_PROBLEM DETAILS_: Transcribe exactly the line containing "2.8 [Comparisons](https://github.com/bunlong)" and each line after it, through the end of the entries, with nothing before or after.

_DATA FOR THE TASK_:
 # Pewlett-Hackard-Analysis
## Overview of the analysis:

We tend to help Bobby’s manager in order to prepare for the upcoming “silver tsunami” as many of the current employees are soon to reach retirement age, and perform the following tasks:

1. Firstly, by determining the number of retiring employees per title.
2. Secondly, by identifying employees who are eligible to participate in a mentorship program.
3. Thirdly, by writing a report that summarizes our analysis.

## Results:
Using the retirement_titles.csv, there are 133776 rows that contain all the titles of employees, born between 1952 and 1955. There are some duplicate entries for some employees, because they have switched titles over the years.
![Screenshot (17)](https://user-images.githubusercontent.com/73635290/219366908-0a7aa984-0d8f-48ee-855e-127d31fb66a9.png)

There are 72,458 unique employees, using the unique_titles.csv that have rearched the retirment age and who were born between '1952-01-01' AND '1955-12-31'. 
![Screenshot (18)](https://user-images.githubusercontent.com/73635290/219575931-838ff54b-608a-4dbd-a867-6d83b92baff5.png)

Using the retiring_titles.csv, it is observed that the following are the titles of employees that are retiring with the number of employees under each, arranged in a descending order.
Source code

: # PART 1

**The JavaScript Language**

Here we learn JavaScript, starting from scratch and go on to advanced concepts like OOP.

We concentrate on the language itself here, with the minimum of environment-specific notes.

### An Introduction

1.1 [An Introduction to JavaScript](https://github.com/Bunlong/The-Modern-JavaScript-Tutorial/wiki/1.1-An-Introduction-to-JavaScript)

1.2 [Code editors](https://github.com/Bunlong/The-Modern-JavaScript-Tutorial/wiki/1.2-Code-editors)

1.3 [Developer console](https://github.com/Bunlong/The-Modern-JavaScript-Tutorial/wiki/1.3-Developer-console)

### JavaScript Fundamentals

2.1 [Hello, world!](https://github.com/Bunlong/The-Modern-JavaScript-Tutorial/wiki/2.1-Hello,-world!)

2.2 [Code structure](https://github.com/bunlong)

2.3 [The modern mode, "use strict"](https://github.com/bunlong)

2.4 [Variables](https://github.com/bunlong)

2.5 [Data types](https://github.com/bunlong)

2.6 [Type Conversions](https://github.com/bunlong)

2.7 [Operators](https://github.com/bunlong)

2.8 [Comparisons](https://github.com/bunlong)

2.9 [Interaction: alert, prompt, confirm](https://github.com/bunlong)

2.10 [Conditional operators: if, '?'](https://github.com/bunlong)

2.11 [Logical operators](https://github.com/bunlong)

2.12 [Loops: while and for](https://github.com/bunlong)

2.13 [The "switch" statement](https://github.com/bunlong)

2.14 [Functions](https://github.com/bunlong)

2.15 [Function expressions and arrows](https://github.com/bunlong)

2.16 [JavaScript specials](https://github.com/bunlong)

_EXPECTED OUTPUT_:
2.8 [Comparisons](https://github.com/bunlong)

2.9 [Interaction: alert, prompt, confirm](https://github.com/bunlong)

2.10 [Conditional operators: if, '?'](https://github.com/bunlong)

2.11 [Logical operators](https://github.com/bunlong)

2.12 [Loops: while and for](https://github.com/bunlong)

2.13 [The "switch" statement](https://github.com/bunlong)

2.14 [Functions](https://github.com/bunlong)

2.15 [Function expressions and arrows](https://github.com/bunlong)

2.16 [JavaScript specials](https://github.com/bunlong)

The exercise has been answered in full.